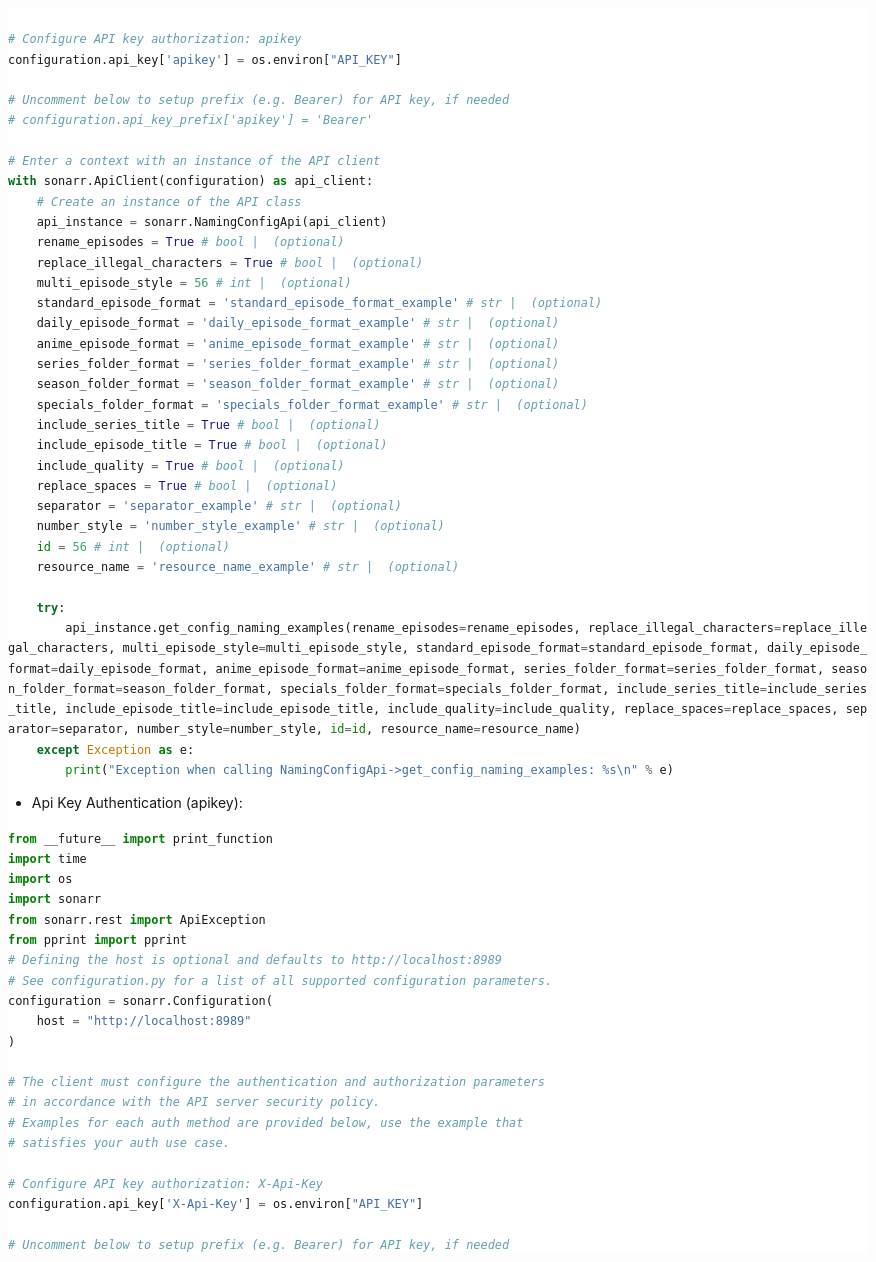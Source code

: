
 ```python

# Configure API key authorization: apikey
configuration.api_key['apikey'] = os.environ["API_KEY"]

# Uncomment below to setup prefix (e.g. Bearer) for API key, if needed
# configuration.api_key_prefix['apikey'] = 'Bearer'

# Enter a context with an instance of the API client
with sonarr.ApiClient(configuration) as api_client:
    # Create an instance of the API class
    api_instance = sonarr.NamingConfigApi(api_client)
    rename_episodes = True # bool |  (optional)
    replace_illegal_characters = True # bool |  (optional)
    multi_episode_style = 56 # int |  (optional)
    standard_episode_format = 'standard_episode_format_example' # str |  (optional)
    daily_episode_format = 'daily_episode_format_example' # str |  (optional)
    anime_episode_format = 'anime_episode_format_example' # str |  (optional)
    series_folder_format = 'series_folder_format_example' # str |  (optional)
    season_folder_format = 'season_folder_format_example' # str |  (optional)
    specials_folder_format = 'specials_folder_format_example' # str |  (optional)
    include_series_title = True # bool |  (optional)
    include_episode_title = True # bool |  (optional)
    include_quality = True # bool |  (optional)
    replace_spaces = True # bool |  (optional)
    separator = 'separator_example' # str |  (optional)
    number_style = 'number_style_example' # str |  (optional)
    id = 56 # int |  (optional)
    resource_name = 'resource_name_example' # str |  (optional)

    try:
        api_instance.get_config_naming_examples(rename_episodes=rename_episodes, replace_illegal_characters=replace_illegal_characters, multi_episode_style=multi_episode_style, standard_episode_format=standard_episode_format, daily_episode_format=daily_episode_format, anime_episode_format=anime_episode_format, series_folder_format=series_folder_format, season_folder_format=season_folder_format, specials_folder_format=specials_folder_format, include_series_title=include_series_title, include_episode_title=include_episode_title, include_quality=include_quality, replace_spaces=replace_spaces, separator=separator, number_style=number_style, id=id, resource_name=resource_name)
    except Exception as e:
        print("Exception when calling NamingConfigApi->get_config_naming_examples: %s\n" % e)
```

* Api Key Authentication (apikey):
```python
from __future__ import print_function
import time
import os
import sonarr
from sonarr.rest import ApiException
from pprint import pprint
# Defining the host is optional and defaults to http://localhost:8989
# See configuration.py for a list of all supported configuration parameters.
configuration = sonarr.Configuration(
    host = "http://localhost:8989"
)

# The client must configure the authentication and authorization parameters
# in accordance with the API server security policy.
# Examples for each auth method are provided below, use the example that
# satisfies your auth use case.

# Configure API key authorization: X-Api-Key
configuration.api_key['X-Api-Key'] = os.environ["API_KEY"]

# Uncomment below to setup prefix (e.g. Bearer) for API key, if needed
```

WHAT NEEDS TO BE DONE ▸
Take the word "http" and find each line of the material that contains it. Copy those lines.

EXERCISE SOLUTION ▸
# Defining the host is optional and defaults to http://localhost:8989
    host = "http://localhost:8989"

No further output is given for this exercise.